For many people, the past few months have allowed for picking up new hobbies or making time for forgotten ones.
Creating a balanced schedule of exercise and mental stimulation can prove to be invaluable for all who do it.
The Silver Sneakers program is a nationally-recognized fitness program specifically designed for seniors with varying levels of difficulty.
Erica De Smet, a resident of Bosque Farms, is a Silver Sneakers instructor at Main Street Muscle and Fitness Center in Los Lunas.
“There’s different levels of the program,” De Smet said. “You can also do a Level 2 class, which is only standing exercises.”
De Smet currently teaches Level 1, which includes sitting and standing exercises.
“During these classes, we use light weights, a resistance band and a ball for exercises. It’s also a lot of calisthenics and stretching; not a lot of heavy weights or repetition,” De Smet said.
Socializing is another major component to the classes, which is extremely beneficial to participants.
During the state-mandated closure of gyms, the classes moved online until Aug. 1 when restrictions were lifted to allow for 25 percent capacity at each class. Main Street Muscle owner and fellow Silver Sneakers instructor Selina Saiz taught classes online before Aug. 1.
“For the room size, I was able to have 10 people who were wearing masks and face shields during the class, and the chairs were spaced much more than 6 feet,” De Smet said.
This program and those similar to it encourages seniors to get out of the house daily, get them stretching and get their heart rate up, she said.
“With Silver Sneakers 1, you don’t have to stand up the entire time. You don’t have to sit down the whole time. You can go at your own pace,” De Smet said. “I encourage people even if they’re doing it at home to stretch your muscles, stretch your bones, get up, maybe start the day with some exercise and if you feel comfortable, come to any class that you can.”
A question that is often asked is how can participants do these exercises at home without equipment.
“What we try to do for Silver Sneakers is helping them get through a day,” De Smet said. “Help them do exercises that will help them pick up their grand kids, pickup and put away their groceries and things like that.”
She said all that’s needed is a chair. Canned goods can serve as weights. A sock or a sheet can substitute as a resistance band. Something similar to a small beach ball can be purchased to help with stretching and gripping exercises.
“Even when you’re sitting down in a chair, you can lift your feet up and down; you can use your ball to do some stretching during commercials,” she said. “Use what you have around the house to incorporate into these exercises.”
Silver Sneakers is offered at Main Street Muscle and Fitness Center, 435 Main St. SW, Los Lunas.
Currently, the gym is operating under a modified schedule due to the COVID-19 pandemic, but Silver Sneakers courses are 10:30 a.m. on Mondays, Wednesdays and Fridays.
Only 12 people are allowed in each class space, so participants who are already members of the gym need to register online prior to coming in to ensure they have a spot. Visit the gym’s website and go to the member portal on the left side of the site to log in and register.
To register for the Silver Sneakers program, a participant must bring in their insurance and health care provider information.
The gym will register in the program on the participant’s behalf and Silver Sneakers will cover the cost of membership for the courses.

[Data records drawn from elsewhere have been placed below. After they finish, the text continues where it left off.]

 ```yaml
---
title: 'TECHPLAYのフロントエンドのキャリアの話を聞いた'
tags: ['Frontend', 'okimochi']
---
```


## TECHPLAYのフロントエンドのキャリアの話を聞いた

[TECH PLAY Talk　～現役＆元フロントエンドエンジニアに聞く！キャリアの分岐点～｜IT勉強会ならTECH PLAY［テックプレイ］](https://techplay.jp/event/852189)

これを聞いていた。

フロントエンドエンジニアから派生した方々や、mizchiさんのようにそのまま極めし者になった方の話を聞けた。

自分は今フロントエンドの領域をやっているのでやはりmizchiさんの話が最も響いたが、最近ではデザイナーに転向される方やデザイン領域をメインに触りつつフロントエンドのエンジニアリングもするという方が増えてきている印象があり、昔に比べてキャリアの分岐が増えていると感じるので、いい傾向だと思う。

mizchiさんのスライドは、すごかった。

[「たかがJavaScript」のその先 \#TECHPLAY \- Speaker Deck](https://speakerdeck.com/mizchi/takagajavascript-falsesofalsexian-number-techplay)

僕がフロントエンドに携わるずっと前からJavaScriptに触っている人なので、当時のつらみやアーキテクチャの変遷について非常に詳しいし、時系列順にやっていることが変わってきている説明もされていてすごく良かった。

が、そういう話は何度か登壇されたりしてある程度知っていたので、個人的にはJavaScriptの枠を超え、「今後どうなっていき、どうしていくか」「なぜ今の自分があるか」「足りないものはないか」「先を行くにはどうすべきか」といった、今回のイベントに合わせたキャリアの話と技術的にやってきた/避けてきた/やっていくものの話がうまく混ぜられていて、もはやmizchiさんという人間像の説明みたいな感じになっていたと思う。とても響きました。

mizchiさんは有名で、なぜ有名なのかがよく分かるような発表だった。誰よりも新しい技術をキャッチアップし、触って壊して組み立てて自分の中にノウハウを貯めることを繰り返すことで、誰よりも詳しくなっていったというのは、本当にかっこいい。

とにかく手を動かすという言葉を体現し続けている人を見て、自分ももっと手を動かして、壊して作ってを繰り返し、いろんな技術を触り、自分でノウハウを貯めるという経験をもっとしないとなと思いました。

Jubilee, the active adult community in Los Lunas, is known for its many clubs, but due to the pandemic, groups haven’t been able to meet in person.

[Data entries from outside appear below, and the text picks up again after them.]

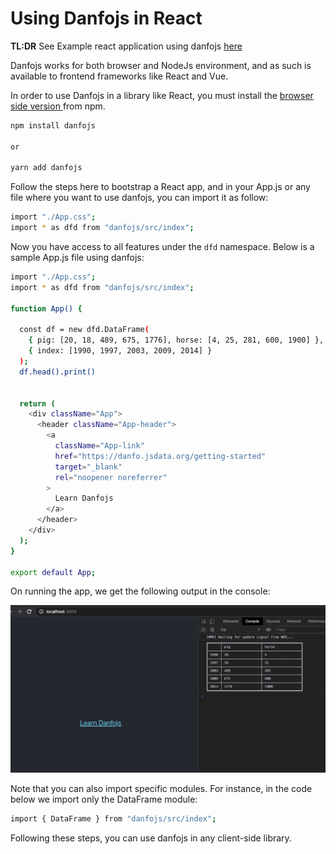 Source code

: # Using Danfojs in React

**TL:DR** See Example react application using danfojs [here](https://github.com/opensource9ja/Data-aRT)

Danfojs works for both browser and NodeJs environment, and as such is available to frontend frameworks like React and Vue.&#x20;

In order to use Danfojs in a library like React, you must install the [browser side version ](https://www.npmjs.com/package/danfojs)from npm.&#x20;

```bash
npm install danfojs

or 

yarn add danfojs
```

Follow the steps here to bootstrap a React app, and in your App.js or any file where you want to use danfojs, you can import it as follow:

```bash
import "./App.css";
import * as dfd from "danfojs/src/index";
```

Now you have access to all features under the `dfd` namespace. Below is a sample App.js file using danfojs:

```bash
import "./App.css";
import * as dfd from "danfojs/src/index";

function App() {

  const df = new dfd.DataFrame(
    { pig: [20, 18, 489, 675, 1776], horse: [4, 25, 281, 600, 1900] },
    { index: [1990, 1997, 2003, 2009, 2014] }
  );
  df.head().print()


  return (
    <div className="App">
      <header className="App-header">
        <a
          className="App-link"
          href="https://danfo.jsdata.org/getting-started"
          target="_blank"
          rel="noopener noreferrer"
        >
          Learn Danfojs 
        </a>
      </header>
    </div>
  );
}

export default App;

```

On running the app, we get the following output in the console:

![](<../.gitbook/assets/Screen Shot 2021-02-14 at 7.22.16 PM.png>)

Note that you can also import specific modules. For instance, in the code below we import only the DataFrame module:

```bash
import { DataFrame } from "danfojs/src/index";
```

Following these steps, you can use danfojs in any client-side library.&#x20;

Patti Tanis, a resident of Jubilee, used to teach a watercolor painting class. While those classes have either been canceled or moved online, she still encourages those who are interested to try it.
“There are a lot of watercolor classes online. You can look for beginner’s classes online and that will give you a head start until we can do in-person classes,” Tanis said. “There’s many videos online that show you step-by-step instructions that allow you to follow along.”
Tanis favors watercolor paper by Arches and paints from Windsor and Newton. Watercolor paper has a thicker, more rough consistency to it, which allows the paint and water to bleed and create a more subtle gradient effect as opposed to acrylic paint which is much more controlled and has harsher edges.
“Watercolor is kind of a difficult medium to work in. I wish I knew how hard it was when I began doing it,” Tanis said with a laugh. “The most important thing about watercoloring is that you cannot control it. You have to learn to accept letting go because this water and paint will do what it wants to do.”
All of the brands and products she recommends can be purchased online, with most items less than $20. There are many inexpensive kits for beginners available online as well.
Good brushes are also important to have, even for beginners.
“If you skimp on those, you don’t get good quality strokes and then you get disappointed,” Tanis said.
There are many video tutorials online that show the real-time process of painting using watercolors. Searching for videos specifically for beginners will offer more helpful instruction and technique explanation for those who have little to no experience with this medium.
Many students prefer videos to other forms of instruction such as photos or books because videos can be paused and rewound until the viewer is satisfied or caught up.
“Watercolor teaches you how to let go and relax, and that’s what we really need right now,” Tannis said.